Among them was his aunt, his father’s sister, so when “when we sit each year at the Passover table and tell the story of the Exodus from Egypt and of G-d’s miracle with the Children of Israel, I praise G-d the miracle in bringing us from Ethiopia to Israel.”
Love Thy Neighbour
Abede’s “Your Neighbour/Makwelwane” project was launched early in 2018 when the members from the youth movements of Habonim and Bnei Akiva as well as teachers and pupils from Johannesburg’s King David Schools engage with the youth in Kliptown, Soweto. Says Abede, “The goal is to enrich the education of pupils in Kliptown one Sunday every month. The Jewish youth will tutor them in maths, science, English and other skills needed to pass matric exams.
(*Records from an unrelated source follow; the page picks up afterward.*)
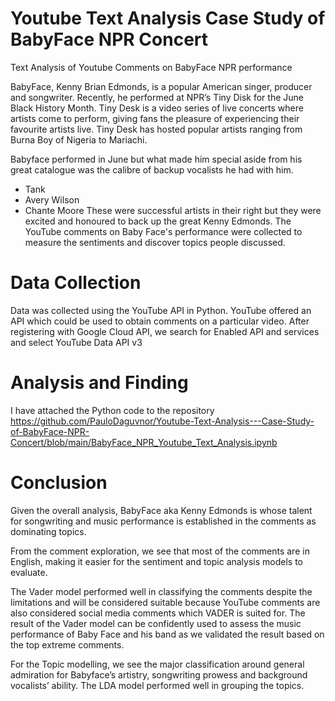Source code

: # Youtube Text Analysis Case Study of BabyFace NPR Concert
Text Analysis of Youtube Comments on BabyFace NPR performance

BabyFace, Kenny Brian Edmonds, is a popular American singer, producer and songwriter.
Recently, he performed at NPR’s Tiny Disk for the June Black History Month. Tiny Desk is a video series of live concerts where artists come to perform, giving fans the pleasure of experiencing their favourite artists live. Tiny Desk has hosted popular artists ranging from Burna Boy of Nigeria to Mariachi.

Babyface performed in June but what made him special aside from his great catalogue was the calibre of backup vocalists he had with him.
- Tank
- Avery Wilson
- Chante Moore
These were successful artists in their right but they were excited and honoured to back up the great Kenny Edmonds.
The YouTube comments on Baby Face's performance were collected to measure the sentiments and discover topics people discussed.

# Data Collection
Data was collected using the YouTube API in Python. YouTube offered an API which could be used to obtain comments on a particular video.
After registering with Google Cloud API, we search for Enabled API and services and select YouTube Data API v3

# Analysis and Finding
I have attached the Python code to the repository
https://github.com/PauloDaguvnor/Youtube-Text-Analysis---Case-Study-of-BabyFace-NPR-Concert/blob/main/BabyFace_NPR_Youtube_Text_Analysis.ipynb

# Conclusion
Given the overall analysis, BabyFace aka Kenny Edmonds is whose talent for songwriting and music performance is established in the comments as dominating topics.

From the comment exploration, we see that most of the comments are in English, making it easier for the sentiment and topic analysis models to evaluate.

The Vader model performed well in classifying the comments despite the limitations and will be considered suitable because YouTube comments are also considered social media comments which VADER is suited for.
The result of the Vader model can be confidently used to assess the music performance of Baby Face and his band as we validated the result based on the top extreme comments.

For the Topic modelling, we see the major classification around general admiration for Babyface’s artistry, songwriting prowess and background vocalists’ ability. The LDA model performed well in grouping the topics.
In return, the Kliptown youth will teach their Jewish counterparts Zulu, tribal dance and their local culture.”
The idea behind the initiative is “to activate the idea of ‘Love thy Neighbour’ by closing the gap between cultures and sharing skills,” says Abede.
From the Community Centre in Kliptown, Soweto the message is to engage and prosper.
This message this writer heard from Ambassador Keinan when together with Akiva Tor, Head of the Bureau for World Jewish Affairs at an event on the 5th November 2018 at Café Riteve hosted by the South African Jewish Board of Deputies (SAJBD), United Jewish Fund and the SAZF (South African Zionist Federation).
Ambassador Keinan revealed that despite the efforts of BDS, progress is being made in so many areas not receiving the media attention it deserves and that the potential remains for Israel to assist and enrich South Africa in so many areas from hi-tech, agriculture, water management, cyber technology and health.
He reiterated much of what he had expressed in September to the SA Jewish Report that Israel’s relationships with countries in the Middle East have greatly improved, enjoying good relationships with the other countries in BRICS, like Russia, China, India, even Brazil. “We also have much improved friendships on this continent, and we are opening more embassies in Africa and African embassies in Israel. We have a record number of African leaders coming to visit Israel, so why should South Africa stand alone? There is no logic to this.”
From his experience of BDS, Keinan said the organisation has nailed its colours to the mast. “The fact that it stands with Hezbollah flags outside Israeli embassy events says everything. Hezbollah has nothing to do with Palestinians, and everything to do with Iran and the destruction of Israel. Whatever BDS says, this makes it clear it wants to see the total destruction of our country.”
The meaning of ‘Habonim’ in Hebrew is “the builders”. Projects and initiatives that bring people together in enriching engagement is about building not like BDS which is about destroying.
Moving away from ‘destructive’ to ‘constructive’ messages, the Community Centre in Soweto supported by the Israeli Embassy and the Jewish youth movements in South Africa stands as a beacon of hope and promise.